President, Massachusetts District Attorneys Association and Cape & Islands district attorney
Daniel F. Conley
Vice president, MDAA and Suffolk County district attorney
Helman’s piece on David Meier, one of my former assistant district attorneys in Middlesex County, was excellent. It was an eloquent example of the nobility, purpose, and rewards of public service. The piece was also excellent on the nature and scope of the challenge facing the justice system and state leadership. It was the beginning of holding that leadership accountable, not only for what they failed to do and detect — a major story that state Inspector General Glenn Cunha may or may not uncover — but also for whether they will have the courage to proactively stand up and solve this problem comprehensively and efficiently. Who will be that hero, individually or collectively?
Former Middlesex County district attorney and Massachusetts attorney general
EYES ON THE SKIES
I enjoyed “8 Great Spots for Urban Birding’’ (December 9), but I’d like to point out that although the address for Mount Auburn Cemetery is in Cambridge, as stated in the article, at least 95 percent of the cemetery is in Watertown.

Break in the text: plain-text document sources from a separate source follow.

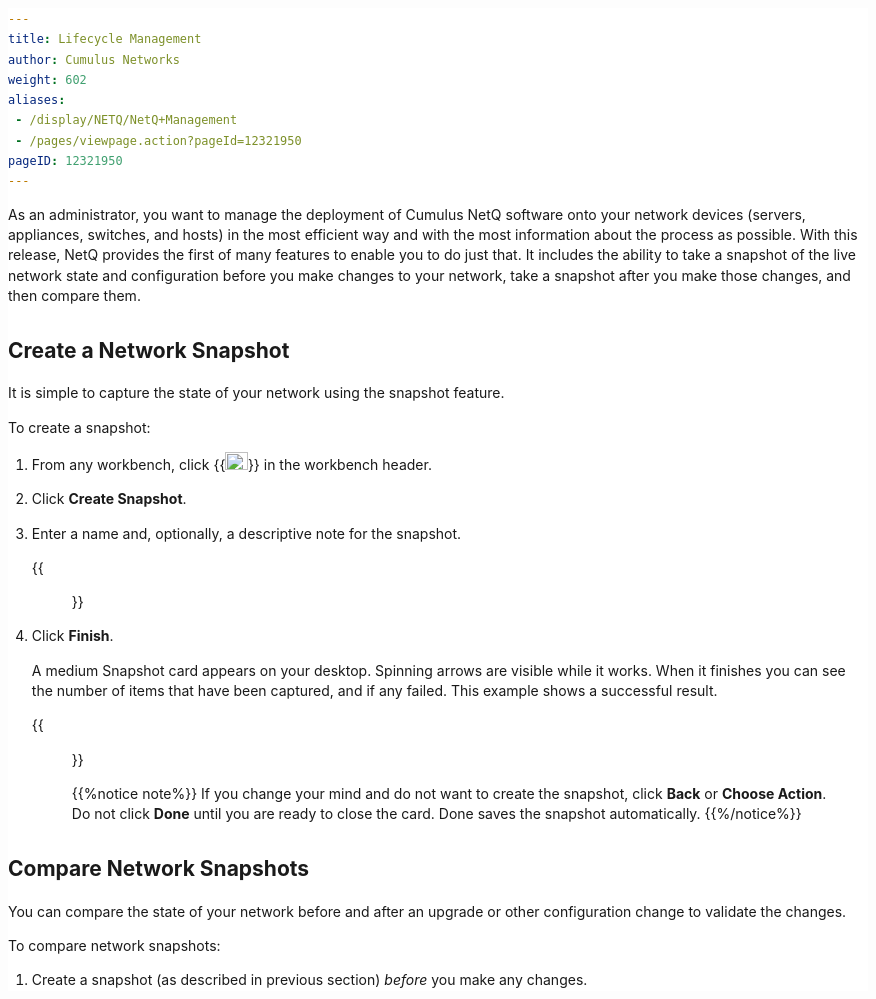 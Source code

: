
 ```yaml
---
title: Lifecycle Management
author: Cumulus Networks
weight: 602
aliases:
 - /display/NETQ/NetQ+Management
 - /pages/viewpage.action?pageId=12321950
pageID: 12321950
---
```

As an administrator, you want to manage the deployment of Cumulus NetQ software onto your network devices (servers, appliances, switches, and hosts) in the most efficient way and with the most information about the process as possible. With this release, NetQ provides the first of many features to enable you to do just that. It includes the ability to take a snapshot of the live network state and configuration before you make changes to your network, take a snapshot after you make those changes, and then compare them.

## Create a Network Snapshot

It is simple to capture the state of your network using the snapshot feature.

To create a snapshot:

1. From any workbench, click {{<img src="/images/netq/camera.svg" width="22.5" height="18">}} in the workbench header.

2. Click **Create Snapshot**.

3. Enter a name and, optionally, a descriptive note for the snapshot.

    {{<figure src="/images/netq/snapshot-create-snap-modal-ex-230.png" width="500">}}

4. Click **Finish**.

    A medium Snapshot card appears on your desktop. Spinning arrows are visible while it works. When it finishes you can see the number of items that have been captured, and if any failed. This example shows a successful result.

    {{<figure src="/images/netq/snapshot-success-231.png" width="200">}}

    {{%notice note%}}
If you change your mind and do not want to create the snapshot, click **Back** or **Choose Action**. Do not click **Done** until you are ready to close the card. Done saves the snapshot automatically.
    {{%/notice%}}

## Compare Network Snapshots

You can compare the state of your network before and after an upgrade or other configuration change to validate the changes.

To compare network snapshots:

1. Create a snapshot (as described in previous section) *before* you make any changes.
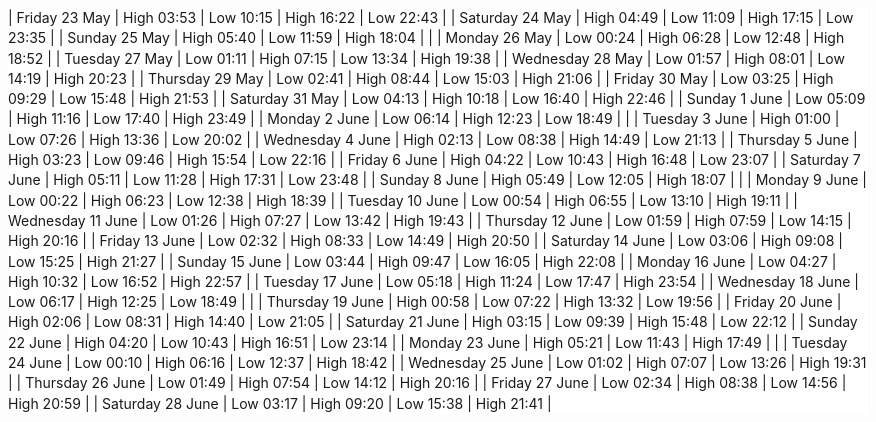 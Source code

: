 | Friday 23 May | High 03:53 | Low 10:15 | High 16:22 | Low 22:43 | 
| Saturday 24 May | High 04:49 | Low 11:09 | High 17:15 | Low 23:35 | 
| Sunday 25 May | High 05:40 | Low 11:59 | High 18:04 |  | 
| Monday 26 May | Low 00:24 | High 06:28 | Low 12:48 | High 18:52 | 
| Tuesday 27 May | Low 01:11 | High 07:15 | Low 13:34 | High 19:38 | 
| Wednesday 28 May | Low 01:57 | High 08:01 | Low 14:19 | High 20:23 | 
| Thursday 29 May | Low 02:41 | High 08:44 | Low 15:03 | High 21:06 | 
| Friday 30 May | Low 03:25 | High 09:29 | Low 15:48 | High 21:53 | 
| Saturday 31 May | Low 04:13 | High 10:18 | Low 16:40 | High 22:46 | 
| Sunday 1 June | Low 05:09 | High 11:16 | Low 17:40 | High 23:49 | 
| Monday 2 June | Low 06:14 | High 12:23 | Low 18:49 |  | 
| Tuesday 3 June | High 01:00 | Low 07:26 | High 13:36 | Low 20:02 | 
| Wednesday 4 June | High 02:13 | Low 08:38 | High 14:49 | Low 21:13 | 
| Thursday 5 June | High 03:23 | Low 09:46 | High 15:54 | Low 22:16 | 
| Friday 6 June | High 04:22 | Low 10:43 | High 16:48 | Low 23:07 | 
| Saturday 7 June | High 05:11 | Low 11:28 | High 17:31 | Low 23:48 | 
| Sunday 8 June | High 05:49 | Low 12:05 | High 18:07 |  | 
| Monday 9 June | Low 00:22 | High 06:23 | Low 12:38 | High 18:39 | 
| Tuesday 10 June | Low 00:54 | High 06:55 | Low 13:10 | High 19:11 | 
| Wednesday 11 June | Low 01:26 | High 07:27 | Low 13:42 | High 19:43 | 
| Thursday 12 June | Low 01:59 | High 07:59 | Low 14:15 | High 20:16 | 
| Friday 13 June | Low 02:32 | High 08:33 | Low 14:49 | High 20:50 | 
| Saturday 14 June | Low 03:06 | High 09:08 | Low 15:25 | High 21:27 | 
| Sunday 15 June | Low 03:44 | High 09:47 | Low 16:05 | High 22:08 | 
| Monday 16 June | Low 04:27 | High 10:32 | Low 16:52 | High 22:57 | 
| Tuesday 17 June | Low 05:18 | High 11:24 | Low 17:47 | High 23:54 | 
| Wednesday 18 June | Low 06:17 | High 12:25 | Low 18:49 |  | 
| Thursday 19 June | High 00:58 | Low 07:22 | High 13:32 | Low 19:56 | 
| Friday 20 June | High 02:06 | Low 08:31 | High 14:40 | Low 21:05 | 
| Saturday 21 June | High 03:15 | Low 09:39 | High 15:48 | Low 22:12 | 
| Sunday 22 June | High 04:20 | Low 10:43 | High 16:51 | Low 23:14 | 
| Monday 23 June | High 05:21 | Low 11:43 | High 17:49 |  | 
| Tuesday 24 June | Low 00:10 | High 06:16 | Low 12:37 | High 18:42 | 
| Wednesday 25 June | Low 01:02 | High 07:07 | Low 13:26 | High 19:31 | 
| Thursday 26 June | Low 01:49 | High 07:54 | Low 14:12 | High 20:16 | 
| Friday 27 June | Low 02:34 | High 08:38 | Low 14:56 | High 20:59 | 
| Saturday 28 June | Low 03:17 | High 09:20 | Low 15:38 | High 21:41 |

Marilynne Roach / President, Historical Society of Watertown
Thanks to Ted Levin’s article, my husband and I grabbed our binoculars on Sunday and headed to Millennium Park in West Roxbury to do some exploring. While bird sightings were few, we did watch a woodpecker hard at work in the distance. It was a spur of the moment outing to a new part of the city.
Nancy Chisholm / Milton
BEST FRIENDS 4 EVA
Ellen Goss Goldsberry’s essay “The Friend Who Hung On” (Connections, December 2) touched a raw nerve. Growing up in India, where every relationship lasted a few generations, I was accustomed to long-term friendships. But in the United States, though I make good friends while we are part of something, there is very little contact once someone moves on. Part of the reason may be that once a small rift happens due to an unkind word or action, we feel burdened. But if we accept that any relationship will include ups and downs, we can be more forgiving.